▸ What is needed
Among the entries that follow, find the lines holding "reference" and say how many there are, with no other words.

▸ Stored data entries

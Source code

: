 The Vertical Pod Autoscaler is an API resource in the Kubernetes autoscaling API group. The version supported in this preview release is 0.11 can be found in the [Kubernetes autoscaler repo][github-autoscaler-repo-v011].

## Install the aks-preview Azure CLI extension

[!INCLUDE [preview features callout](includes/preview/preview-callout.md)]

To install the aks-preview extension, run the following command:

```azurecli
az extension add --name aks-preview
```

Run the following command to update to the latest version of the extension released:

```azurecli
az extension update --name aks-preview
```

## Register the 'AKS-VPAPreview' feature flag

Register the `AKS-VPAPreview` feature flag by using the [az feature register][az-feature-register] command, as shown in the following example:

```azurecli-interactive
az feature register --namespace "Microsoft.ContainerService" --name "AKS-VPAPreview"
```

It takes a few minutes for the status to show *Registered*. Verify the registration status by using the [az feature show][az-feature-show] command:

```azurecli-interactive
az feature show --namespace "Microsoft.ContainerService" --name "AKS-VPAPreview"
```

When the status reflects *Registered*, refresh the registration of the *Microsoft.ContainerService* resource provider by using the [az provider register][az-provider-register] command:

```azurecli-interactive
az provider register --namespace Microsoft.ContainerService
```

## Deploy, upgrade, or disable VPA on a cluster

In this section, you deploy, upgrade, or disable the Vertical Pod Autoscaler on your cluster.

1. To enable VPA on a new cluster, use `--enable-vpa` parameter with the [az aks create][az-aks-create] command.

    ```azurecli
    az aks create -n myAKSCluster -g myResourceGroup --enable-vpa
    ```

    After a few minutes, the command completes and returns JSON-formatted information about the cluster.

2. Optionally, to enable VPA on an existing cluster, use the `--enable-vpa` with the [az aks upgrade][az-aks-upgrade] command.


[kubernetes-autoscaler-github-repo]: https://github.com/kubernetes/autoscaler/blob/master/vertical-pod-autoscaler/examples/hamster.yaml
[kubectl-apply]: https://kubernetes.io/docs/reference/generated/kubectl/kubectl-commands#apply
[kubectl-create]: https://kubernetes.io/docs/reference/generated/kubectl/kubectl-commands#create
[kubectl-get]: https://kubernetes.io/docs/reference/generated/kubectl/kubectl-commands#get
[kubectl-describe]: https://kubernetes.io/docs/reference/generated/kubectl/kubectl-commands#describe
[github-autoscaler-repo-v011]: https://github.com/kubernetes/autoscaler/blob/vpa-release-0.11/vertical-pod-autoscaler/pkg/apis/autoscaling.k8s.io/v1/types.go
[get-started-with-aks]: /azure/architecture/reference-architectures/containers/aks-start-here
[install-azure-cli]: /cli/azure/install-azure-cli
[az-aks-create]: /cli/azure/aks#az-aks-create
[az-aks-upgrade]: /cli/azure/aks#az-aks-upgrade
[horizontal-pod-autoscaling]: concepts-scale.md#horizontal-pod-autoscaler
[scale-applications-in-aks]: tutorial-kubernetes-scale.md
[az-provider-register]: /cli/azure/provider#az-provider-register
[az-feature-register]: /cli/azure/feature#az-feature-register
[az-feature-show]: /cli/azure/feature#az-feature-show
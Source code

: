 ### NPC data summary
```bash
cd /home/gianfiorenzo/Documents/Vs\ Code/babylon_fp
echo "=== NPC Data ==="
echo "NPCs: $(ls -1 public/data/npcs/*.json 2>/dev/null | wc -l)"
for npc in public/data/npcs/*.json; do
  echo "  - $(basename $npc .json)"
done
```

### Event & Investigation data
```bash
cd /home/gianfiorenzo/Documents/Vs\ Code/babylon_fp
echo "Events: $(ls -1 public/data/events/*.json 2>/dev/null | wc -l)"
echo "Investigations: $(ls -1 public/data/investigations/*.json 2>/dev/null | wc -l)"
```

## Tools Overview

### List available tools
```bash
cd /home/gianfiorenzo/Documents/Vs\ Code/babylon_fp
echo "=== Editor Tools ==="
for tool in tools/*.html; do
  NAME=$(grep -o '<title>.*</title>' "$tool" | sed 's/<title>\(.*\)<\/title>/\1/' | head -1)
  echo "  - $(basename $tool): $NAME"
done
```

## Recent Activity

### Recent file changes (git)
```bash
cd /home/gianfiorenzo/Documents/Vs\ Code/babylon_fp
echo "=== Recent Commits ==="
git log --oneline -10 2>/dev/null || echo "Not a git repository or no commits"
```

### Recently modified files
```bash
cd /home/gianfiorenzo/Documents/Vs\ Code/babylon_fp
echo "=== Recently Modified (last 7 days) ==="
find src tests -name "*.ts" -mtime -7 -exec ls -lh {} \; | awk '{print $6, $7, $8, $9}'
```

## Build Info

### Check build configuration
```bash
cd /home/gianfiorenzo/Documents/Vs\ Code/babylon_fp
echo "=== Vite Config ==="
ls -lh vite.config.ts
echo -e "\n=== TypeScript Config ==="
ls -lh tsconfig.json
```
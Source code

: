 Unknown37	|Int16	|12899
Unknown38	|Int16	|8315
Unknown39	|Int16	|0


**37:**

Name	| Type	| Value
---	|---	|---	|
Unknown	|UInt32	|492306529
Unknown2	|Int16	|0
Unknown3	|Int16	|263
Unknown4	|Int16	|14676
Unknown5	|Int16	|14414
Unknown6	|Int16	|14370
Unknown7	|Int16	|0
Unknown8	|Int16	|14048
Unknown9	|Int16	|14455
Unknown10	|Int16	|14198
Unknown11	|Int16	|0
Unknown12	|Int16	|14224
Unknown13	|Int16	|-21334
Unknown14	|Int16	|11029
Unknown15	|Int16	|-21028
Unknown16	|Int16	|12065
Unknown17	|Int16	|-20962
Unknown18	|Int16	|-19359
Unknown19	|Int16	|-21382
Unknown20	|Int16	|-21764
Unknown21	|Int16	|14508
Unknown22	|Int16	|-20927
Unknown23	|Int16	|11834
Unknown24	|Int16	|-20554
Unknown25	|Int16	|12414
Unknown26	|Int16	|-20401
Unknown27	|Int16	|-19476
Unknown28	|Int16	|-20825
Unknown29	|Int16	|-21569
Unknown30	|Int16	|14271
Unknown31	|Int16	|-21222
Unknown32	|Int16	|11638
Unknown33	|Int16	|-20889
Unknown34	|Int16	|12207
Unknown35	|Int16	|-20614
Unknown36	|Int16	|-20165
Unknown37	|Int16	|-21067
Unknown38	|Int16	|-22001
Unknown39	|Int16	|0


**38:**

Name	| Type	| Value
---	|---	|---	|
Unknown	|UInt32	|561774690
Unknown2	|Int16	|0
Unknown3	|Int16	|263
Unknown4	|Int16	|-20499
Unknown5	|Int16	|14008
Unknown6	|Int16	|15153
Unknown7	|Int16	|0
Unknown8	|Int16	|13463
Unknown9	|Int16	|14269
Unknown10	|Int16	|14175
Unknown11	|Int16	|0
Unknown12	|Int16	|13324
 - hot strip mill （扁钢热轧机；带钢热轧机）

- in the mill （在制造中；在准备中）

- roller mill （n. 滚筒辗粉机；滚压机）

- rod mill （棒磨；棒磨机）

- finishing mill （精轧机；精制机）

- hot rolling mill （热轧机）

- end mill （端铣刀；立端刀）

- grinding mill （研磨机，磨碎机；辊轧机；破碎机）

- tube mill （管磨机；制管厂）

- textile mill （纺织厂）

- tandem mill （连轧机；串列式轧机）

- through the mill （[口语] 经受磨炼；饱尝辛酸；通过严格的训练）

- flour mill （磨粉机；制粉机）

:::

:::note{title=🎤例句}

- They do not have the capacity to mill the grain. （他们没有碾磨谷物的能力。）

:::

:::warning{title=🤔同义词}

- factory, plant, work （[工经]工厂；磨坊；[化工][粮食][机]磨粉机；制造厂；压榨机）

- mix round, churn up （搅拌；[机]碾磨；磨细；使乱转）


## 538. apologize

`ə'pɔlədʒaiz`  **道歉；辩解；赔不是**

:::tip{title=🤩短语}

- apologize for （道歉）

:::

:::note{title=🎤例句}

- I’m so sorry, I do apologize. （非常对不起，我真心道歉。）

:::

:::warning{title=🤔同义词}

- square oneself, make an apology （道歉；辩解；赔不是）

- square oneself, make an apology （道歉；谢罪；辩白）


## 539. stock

▸ Problem solution
5